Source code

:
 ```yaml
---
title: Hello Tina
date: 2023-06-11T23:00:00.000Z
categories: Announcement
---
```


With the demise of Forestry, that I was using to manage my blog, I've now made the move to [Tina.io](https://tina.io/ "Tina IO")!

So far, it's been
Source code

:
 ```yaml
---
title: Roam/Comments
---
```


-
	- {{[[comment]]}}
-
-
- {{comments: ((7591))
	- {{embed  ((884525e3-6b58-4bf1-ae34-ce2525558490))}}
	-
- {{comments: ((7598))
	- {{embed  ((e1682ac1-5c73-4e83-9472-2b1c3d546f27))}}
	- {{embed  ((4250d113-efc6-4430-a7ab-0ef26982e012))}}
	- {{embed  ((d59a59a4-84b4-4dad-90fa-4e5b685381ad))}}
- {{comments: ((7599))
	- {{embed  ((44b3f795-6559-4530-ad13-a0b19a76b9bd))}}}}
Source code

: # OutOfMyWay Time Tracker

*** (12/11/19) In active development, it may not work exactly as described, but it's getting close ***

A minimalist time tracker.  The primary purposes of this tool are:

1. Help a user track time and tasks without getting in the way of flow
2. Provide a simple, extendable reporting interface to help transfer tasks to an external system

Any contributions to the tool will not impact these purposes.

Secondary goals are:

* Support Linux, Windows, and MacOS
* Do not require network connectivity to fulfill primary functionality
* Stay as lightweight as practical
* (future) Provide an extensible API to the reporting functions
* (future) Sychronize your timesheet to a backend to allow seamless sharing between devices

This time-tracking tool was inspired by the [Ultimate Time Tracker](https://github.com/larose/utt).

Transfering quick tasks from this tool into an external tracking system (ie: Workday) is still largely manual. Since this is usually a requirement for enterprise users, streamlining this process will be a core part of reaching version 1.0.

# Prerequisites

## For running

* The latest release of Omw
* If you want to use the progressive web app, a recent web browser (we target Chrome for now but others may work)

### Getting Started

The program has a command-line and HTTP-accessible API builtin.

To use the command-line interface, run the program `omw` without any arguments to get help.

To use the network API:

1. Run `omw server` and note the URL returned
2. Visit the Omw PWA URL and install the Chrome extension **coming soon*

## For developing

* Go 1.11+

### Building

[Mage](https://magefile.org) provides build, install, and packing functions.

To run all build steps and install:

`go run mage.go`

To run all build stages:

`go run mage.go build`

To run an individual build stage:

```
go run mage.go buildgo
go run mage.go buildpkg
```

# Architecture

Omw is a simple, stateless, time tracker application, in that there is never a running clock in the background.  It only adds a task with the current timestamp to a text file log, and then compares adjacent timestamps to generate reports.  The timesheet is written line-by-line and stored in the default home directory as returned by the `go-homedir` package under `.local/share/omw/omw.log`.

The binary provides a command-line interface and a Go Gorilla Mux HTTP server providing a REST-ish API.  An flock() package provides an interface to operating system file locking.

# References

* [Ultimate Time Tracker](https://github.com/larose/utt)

━━━━━━━━━━━━━━━━━━━━━━━━━━━━━━

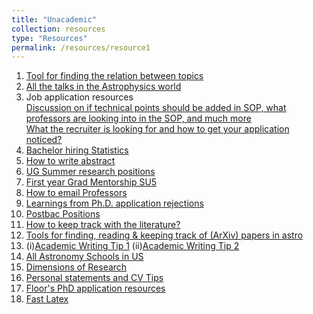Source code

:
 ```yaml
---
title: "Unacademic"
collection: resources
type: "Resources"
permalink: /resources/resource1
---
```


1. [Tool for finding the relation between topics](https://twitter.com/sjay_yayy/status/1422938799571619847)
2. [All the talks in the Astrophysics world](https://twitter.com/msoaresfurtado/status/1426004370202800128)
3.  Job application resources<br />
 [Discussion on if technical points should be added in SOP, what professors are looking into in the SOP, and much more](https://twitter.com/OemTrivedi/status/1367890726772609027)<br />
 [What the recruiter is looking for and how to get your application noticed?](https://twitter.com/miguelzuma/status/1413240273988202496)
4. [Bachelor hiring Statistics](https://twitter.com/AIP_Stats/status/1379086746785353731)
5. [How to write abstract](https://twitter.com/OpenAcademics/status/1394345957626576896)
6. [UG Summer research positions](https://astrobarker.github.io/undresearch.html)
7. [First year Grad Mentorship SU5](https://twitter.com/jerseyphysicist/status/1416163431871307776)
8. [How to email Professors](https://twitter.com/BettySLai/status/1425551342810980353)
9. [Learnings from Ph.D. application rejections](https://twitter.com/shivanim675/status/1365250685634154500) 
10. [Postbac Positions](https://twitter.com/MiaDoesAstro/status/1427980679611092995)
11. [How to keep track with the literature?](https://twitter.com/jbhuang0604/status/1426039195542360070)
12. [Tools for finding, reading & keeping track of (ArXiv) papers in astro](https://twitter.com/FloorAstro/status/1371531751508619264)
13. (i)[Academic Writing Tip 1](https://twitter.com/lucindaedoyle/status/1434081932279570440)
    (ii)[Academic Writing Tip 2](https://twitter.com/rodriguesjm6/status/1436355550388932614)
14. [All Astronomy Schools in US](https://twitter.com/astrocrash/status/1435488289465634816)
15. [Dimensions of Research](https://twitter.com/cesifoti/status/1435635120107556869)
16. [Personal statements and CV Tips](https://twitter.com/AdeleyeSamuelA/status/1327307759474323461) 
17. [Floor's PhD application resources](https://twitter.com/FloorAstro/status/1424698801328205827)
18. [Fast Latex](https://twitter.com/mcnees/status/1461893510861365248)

━━━━━━━━━━━━━━━━━━━━━━━━━━━━━━

• TASK DETAILS: From the data above, output only the lines between the line containing "This time-tracking tool" and the line containing "Omw is a simple, stateless, time", inclusive, exactly as written.

• TASK ANSWER:
This time-tracking tool was inspired by the [Ultimate Time Tracker](https://github.com/larose/utt).

Transfering quick tasks from this tool into an external tracking system (ie: Workday) is still largely manual. Since this is usually a requirement for enterprise users, streamlining this process will be a core part of reaching version 1.0.

# Prerequisites

## For running

* The latest release of Omw
* If you want to use the progressive web app, a recent web browser (we target Chrome for now but others may work)

### Getting Started

The program has a command-line and HTTP-accessible API builtin.

To use the command-line interface, run the program `omw` without any arguments to get help.

To use the network API:

1. Run `omw server` and note the URL returned
2. Visit the Omw PWA URL and install the Chrome extension **coming soon*

## For developing

* Go 1.11+

### Building

[Mage](https://magefile.org) provides build, install, and packing functions.

To run all build steps and install:

`go run mage.go`

To run all build stages:

`go run mage.go build`

To run an individual build stage:

```
go run mage.go buildgo
go run mage.go buildpkg
```

# Architecture

Omw is a simple, stateless, time tracker application, in that there is never a running clock in the background.  It only adds a task with the current timestamp to a text file log, and then compares adjacent timestamps to generate reports.  The timesheet is written line-by-line and stored in the default home directory as returned by the `go-homedir` package under `.local/share/omw/omw.log`.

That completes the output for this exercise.